Child-headed families are norm in Wesselton

This vulnerable group of children has to deal with emotional strain and is more likely to be abused and exploited.

Child-headed families are a norm in South Africa and Wesselton is not exempt to this not new normal.

According to Wikipedia, a child-headed family or child-headed household is a family in which a child has become the head of the household.

The child, usually the eldest, has to provide for the family and the HIV/AIDS epidemic has led to many situations where both parents have died and left behind a family of orphans.

According to a general household survey done by Statistics South Africa (Stats SA) in 2015, there are about 90 000 children in 50 000 child-headed households in the country.

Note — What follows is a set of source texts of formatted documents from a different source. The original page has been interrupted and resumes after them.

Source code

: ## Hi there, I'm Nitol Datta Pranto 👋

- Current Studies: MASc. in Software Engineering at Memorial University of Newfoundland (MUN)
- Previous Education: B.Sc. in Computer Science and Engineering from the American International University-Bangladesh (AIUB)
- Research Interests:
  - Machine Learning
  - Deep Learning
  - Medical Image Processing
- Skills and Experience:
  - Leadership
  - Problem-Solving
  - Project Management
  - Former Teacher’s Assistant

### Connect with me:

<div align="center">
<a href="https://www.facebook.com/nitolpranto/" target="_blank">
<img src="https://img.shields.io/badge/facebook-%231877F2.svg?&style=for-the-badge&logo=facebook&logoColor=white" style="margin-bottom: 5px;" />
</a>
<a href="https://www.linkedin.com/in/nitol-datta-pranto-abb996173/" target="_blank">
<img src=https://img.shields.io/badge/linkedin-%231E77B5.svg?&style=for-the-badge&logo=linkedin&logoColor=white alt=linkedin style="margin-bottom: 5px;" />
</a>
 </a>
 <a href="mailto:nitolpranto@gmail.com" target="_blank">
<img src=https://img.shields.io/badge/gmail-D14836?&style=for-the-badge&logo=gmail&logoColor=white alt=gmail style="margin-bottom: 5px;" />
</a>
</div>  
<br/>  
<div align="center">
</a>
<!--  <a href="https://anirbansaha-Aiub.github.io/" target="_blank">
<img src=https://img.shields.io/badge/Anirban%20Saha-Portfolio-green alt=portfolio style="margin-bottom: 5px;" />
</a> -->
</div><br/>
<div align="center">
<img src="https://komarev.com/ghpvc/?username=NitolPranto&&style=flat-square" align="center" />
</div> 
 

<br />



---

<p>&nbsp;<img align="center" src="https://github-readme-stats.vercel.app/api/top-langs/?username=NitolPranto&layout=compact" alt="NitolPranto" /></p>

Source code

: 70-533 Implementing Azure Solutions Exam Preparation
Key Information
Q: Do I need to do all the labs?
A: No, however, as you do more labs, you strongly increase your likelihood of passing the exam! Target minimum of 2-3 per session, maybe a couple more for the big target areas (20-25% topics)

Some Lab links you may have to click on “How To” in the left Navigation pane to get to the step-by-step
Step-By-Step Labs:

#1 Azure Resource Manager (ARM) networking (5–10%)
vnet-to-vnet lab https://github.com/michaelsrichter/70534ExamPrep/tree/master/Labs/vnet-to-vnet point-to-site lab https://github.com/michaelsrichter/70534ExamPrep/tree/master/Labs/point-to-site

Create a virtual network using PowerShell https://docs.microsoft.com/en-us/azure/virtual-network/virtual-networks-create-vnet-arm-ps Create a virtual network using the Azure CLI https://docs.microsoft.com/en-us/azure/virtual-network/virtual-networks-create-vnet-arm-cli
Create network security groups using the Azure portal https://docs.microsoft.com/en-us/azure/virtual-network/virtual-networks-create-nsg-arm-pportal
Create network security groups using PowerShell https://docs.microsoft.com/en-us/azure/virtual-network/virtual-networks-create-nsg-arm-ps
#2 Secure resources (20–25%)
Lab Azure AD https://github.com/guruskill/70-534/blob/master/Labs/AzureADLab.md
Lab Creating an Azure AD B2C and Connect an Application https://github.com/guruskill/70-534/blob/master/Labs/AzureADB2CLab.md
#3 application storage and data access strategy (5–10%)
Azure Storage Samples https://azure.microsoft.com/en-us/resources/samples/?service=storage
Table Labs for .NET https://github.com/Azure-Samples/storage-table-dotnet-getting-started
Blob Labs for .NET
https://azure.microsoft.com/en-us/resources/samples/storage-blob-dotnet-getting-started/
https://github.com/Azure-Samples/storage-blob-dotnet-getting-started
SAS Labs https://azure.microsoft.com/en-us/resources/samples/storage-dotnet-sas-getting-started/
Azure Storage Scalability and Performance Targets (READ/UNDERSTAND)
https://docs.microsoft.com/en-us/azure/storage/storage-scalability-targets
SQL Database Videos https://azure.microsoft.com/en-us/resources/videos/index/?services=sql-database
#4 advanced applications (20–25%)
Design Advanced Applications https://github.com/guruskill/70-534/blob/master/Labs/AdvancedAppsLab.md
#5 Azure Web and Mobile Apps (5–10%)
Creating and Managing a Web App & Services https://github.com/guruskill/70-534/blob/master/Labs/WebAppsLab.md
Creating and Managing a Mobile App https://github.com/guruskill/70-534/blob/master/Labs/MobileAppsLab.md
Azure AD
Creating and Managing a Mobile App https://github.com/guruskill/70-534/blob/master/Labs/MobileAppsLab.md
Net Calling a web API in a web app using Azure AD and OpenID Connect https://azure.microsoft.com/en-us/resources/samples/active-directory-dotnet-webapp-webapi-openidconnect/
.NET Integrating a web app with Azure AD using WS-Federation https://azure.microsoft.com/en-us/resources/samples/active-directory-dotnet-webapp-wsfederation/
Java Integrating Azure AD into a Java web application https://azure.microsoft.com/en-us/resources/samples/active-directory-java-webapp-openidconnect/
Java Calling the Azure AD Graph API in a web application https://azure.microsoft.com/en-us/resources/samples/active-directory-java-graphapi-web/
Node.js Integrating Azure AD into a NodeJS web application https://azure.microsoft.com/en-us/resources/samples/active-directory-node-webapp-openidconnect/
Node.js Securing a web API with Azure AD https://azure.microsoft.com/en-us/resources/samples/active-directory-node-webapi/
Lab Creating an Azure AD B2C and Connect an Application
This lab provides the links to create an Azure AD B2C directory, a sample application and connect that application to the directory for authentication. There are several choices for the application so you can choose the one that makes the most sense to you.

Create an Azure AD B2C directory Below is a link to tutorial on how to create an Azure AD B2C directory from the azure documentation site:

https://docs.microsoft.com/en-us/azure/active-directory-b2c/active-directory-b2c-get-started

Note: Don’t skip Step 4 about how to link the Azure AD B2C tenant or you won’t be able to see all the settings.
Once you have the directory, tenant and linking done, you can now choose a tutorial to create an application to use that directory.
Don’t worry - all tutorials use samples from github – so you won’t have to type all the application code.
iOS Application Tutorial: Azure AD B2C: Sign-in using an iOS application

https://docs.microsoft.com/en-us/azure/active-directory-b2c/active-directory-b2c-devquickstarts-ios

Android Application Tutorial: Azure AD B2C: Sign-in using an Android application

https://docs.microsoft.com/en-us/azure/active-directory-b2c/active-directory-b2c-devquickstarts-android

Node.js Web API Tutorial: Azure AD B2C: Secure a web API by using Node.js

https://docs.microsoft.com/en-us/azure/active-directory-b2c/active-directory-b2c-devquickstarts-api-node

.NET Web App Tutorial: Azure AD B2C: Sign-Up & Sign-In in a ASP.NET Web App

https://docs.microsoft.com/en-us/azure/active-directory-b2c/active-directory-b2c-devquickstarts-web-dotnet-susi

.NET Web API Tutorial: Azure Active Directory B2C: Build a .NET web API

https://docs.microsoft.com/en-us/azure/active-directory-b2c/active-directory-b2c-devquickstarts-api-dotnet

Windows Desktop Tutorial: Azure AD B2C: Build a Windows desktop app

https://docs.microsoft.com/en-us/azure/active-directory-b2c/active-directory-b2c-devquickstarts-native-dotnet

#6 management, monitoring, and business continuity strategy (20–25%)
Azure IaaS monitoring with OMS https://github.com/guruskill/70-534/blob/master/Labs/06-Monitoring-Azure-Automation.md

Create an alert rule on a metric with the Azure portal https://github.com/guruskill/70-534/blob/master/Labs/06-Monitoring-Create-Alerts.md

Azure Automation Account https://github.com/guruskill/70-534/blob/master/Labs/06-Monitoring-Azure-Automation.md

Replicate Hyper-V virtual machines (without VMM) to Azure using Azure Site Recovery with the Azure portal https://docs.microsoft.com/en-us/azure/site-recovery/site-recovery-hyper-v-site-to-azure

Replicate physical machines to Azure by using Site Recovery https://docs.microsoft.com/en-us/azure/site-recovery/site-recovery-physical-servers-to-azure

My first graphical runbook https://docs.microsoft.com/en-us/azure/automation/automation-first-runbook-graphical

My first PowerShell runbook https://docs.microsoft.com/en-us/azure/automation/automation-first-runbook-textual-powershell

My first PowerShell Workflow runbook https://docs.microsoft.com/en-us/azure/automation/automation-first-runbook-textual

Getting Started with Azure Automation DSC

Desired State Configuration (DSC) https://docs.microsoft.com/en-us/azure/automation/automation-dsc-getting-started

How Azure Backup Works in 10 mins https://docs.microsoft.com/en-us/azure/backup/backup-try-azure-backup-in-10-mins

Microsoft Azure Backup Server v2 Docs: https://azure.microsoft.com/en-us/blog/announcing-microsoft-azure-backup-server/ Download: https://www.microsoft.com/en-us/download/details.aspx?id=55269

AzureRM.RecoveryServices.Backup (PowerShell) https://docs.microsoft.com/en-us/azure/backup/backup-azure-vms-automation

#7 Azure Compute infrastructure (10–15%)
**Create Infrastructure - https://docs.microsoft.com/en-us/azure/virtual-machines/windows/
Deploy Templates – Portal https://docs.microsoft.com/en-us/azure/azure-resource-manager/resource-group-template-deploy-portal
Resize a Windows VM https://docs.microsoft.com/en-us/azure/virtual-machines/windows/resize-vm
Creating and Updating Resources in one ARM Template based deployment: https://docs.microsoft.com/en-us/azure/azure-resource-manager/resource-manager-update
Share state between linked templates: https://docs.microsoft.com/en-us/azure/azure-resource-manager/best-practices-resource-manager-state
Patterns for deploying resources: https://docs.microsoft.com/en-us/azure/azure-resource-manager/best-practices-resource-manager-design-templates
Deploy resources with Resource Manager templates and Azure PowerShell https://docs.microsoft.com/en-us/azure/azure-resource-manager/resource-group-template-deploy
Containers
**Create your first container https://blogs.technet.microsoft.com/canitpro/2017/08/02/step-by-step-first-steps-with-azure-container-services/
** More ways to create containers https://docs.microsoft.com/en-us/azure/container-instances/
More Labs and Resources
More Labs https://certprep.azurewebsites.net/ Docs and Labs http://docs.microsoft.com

Unfortunately, that number is increasing by the year.

In some cases, relatives of the children adopt them after the parents die.

This is not the case with Ms Vuyisile Ayanda Phakathi.

At just 16 years old, she has had to fend for herself when her mother passed away in 2016.

With no birth certificate and identity documents, Vuyisile is realistically a statistic and is one of many children heading households in Wesselton.

Vuyisile is now 19 years old and all she has, are dreams of the future that could have been.

Having left her school, Lindile Secondary School, in Grade 8 to take care of her ill mother, she has no hope for the future.

The youngest of three siblings, she is often left for months on end by herself in the four corners of her low-cost house, which her mother left them, in Khayelihle.

With no identity documents and no income in sight, Ms Phakathi is helped by her neighbours and leaders of the community to get by in the month.

Ms Phakathi has attempted numerous times to get government grants but to no avail.

Her dream is to go back to school, complete grade 12 and hopes to study further to be a social worker to help all the other children in her situation.

“It is but dream and seeing as I have nothing in this world, I still have my dreams,” Ms Phakathi said.

Ms Phakathi is not alone in this struggle as Ms Duduzile Buthelezi from Ethembeni Informal Settlement is also facing a similar situation, having to raise her 15-year-old brother and her 18-month-old son.

At just 20 years old, Ms Buthelezi is the head of her family after their mother passed away after an ilness in 2016 when she was 17 years old.

Back then, with no source of income, Ms Buthelezi had to leave school in Morgenzon and move to Ermelo to raise her then 12-year-old sibling.

This family of three survives on her baby boy’s child grant money, a measly R390.

Despite the hopelessness of her situation, Ms Buthelezi perseveres, doing odd jobs around her neighbourhood to beef up the money coming in.

“I mostly do laundry for my neighbours and charge them for washing and ironing their clothes. That money goes a long way,” Ms Buthelezi said.

Her dream is to complete her grade 12 and one day become a nurse.

Stats SA say this vulnerable group of children have to deal with emotional strain and is more likely to be abused and exploited.

A fate that is likely to happen to the two women.

Ms Phakathi and Buthelezi’s stories are just two of many told in Wesselton and they hope they will break free from being a statistic.